As far as the rest of it – kudos to Ms. Taylor for the original post. I’m not sure what I’m going to do when my 2.5 year old reaches school-age, because the schools around here (in which I teach) are becoming prisons. I voted against the full-day kindergarten a couple years back, but of course it went through. I do have him in a nursery school program, but it’s great. It’s just play and he loves it. If he cried everyday (like some kids do) I’d pull him. Plus, he’s with his grandparents all day, and frankly, both could use a break. He wears them out, and he needs to be around non-oldies sometimes. 😉
we certainly don’t. Obese or not, kids should be out making those hearts healthy. I have lived in Europe and their food is much more natural. But a lot of people here still make terrible food choices. And eat enormous amounts far more than bodies need. I know enough people who are in denial about their food intake and that is why so many will never shift their weight… Those chemicals can cause cravings, but we still get to choose what we put in our mouths and that is all I’m saying
Tracey, that’s where I live. Do you know if that school is in need of a creative middle school teacher looking to actually be able to use creativity in her classroom?

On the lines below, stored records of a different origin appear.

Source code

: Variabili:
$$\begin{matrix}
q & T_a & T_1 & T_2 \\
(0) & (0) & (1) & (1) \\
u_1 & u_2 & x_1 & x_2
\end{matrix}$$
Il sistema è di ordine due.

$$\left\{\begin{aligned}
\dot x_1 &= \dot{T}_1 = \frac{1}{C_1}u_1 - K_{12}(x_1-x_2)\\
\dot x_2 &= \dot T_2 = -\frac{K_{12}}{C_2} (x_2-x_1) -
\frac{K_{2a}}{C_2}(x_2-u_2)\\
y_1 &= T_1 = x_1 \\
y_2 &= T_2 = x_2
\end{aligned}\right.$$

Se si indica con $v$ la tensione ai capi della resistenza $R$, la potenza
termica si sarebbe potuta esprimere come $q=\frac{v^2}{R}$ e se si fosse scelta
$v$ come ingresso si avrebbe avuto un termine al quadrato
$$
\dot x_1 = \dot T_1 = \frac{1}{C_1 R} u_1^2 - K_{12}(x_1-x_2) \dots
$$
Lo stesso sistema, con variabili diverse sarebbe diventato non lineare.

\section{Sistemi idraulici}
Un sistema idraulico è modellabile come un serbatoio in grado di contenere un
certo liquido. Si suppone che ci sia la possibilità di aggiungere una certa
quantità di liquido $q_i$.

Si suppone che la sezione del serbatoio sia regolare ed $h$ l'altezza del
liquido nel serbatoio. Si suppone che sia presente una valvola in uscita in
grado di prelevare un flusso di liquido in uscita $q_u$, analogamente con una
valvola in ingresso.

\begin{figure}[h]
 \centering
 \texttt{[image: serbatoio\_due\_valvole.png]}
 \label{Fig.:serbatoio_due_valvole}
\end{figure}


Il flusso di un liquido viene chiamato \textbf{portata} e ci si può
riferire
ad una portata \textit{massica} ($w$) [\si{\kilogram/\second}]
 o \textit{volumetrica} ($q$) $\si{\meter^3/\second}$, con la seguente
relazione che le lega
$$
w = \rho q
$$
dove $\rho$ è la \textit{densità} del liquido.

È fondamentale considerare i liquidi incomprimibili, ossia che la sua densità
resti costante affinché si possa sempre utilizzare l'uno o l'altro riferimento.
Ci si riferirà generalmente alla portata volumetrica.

Angie – Don’t be sorry for me. I LOVED elementary school. I can’t think of a single negative thing to say about my elementary school experience. Actually, in kindergarten they tried to make me drink milk and I hate milk. That about covers my negativity towards elementary school. If I could travel back in time and put my child in my elementary school, I’d do it in a second. As I said, I think it’s parents expectations about what school should entail that have changed more than schools.
I believe obese people make certain food choices because their bodies are unhealthy, not the other way around. If you are really unhealthy, then sugar and starches and other fattening things become something your body craves, and you will not feel good until you eat those things. Weaning from that is a long and painful process and involves more nutritional healing than willpower. Something to chew on, so to speak, LOL.
Back to the original topic now…
Donna, no, schools have changed quite a bit from my experience and the experience of many others, read through the posts. Even objectively they have changed (# of recesses or presence of homework is not subjective). If the local schools were more like the ones I went to as a kid, I would have been much more likely to send my son.
I, too, remember homework in elementary school. Math problems and reading and spelling worksheets. I also remember I always did them right before bed, which caused some problems. We only had 1/2 kindy at the time, but more local schools are offering the option for full day, and I believe it’s still open to parental choice, though you’re responsible for transportation. If I understand it all correctly. My son has a good many years before that and I truly hope it’s just 1/2 because I think that’s key for starting out.
I wish that every “good thing” like recess didn’t have to be touted for being good in the fight against obesity or whatever. Just like I wish every stupid toy I bought my son didn’t have seven hundred educational reasons to buy it plastered on the box. I just want to buy a toy that’s only reason for being is that it’s FUN– not that it’s develops motor skills or whatever. What happened to FUN?!?!
I’m with Tina – my daughter goes to NCCL School in Newark, Delaware and we couldn’t be happier. Two recesses a day, lots of hands-on learning, and no standardized testing. Kids go on 2-3 day camping trips in the spring beginning in 5th grade and the 7th and 8th grade kids go on an additional week-long camping trip each fall. Kids develop a love of learning in a non-competitive environment that I haven’t seen anywhere else.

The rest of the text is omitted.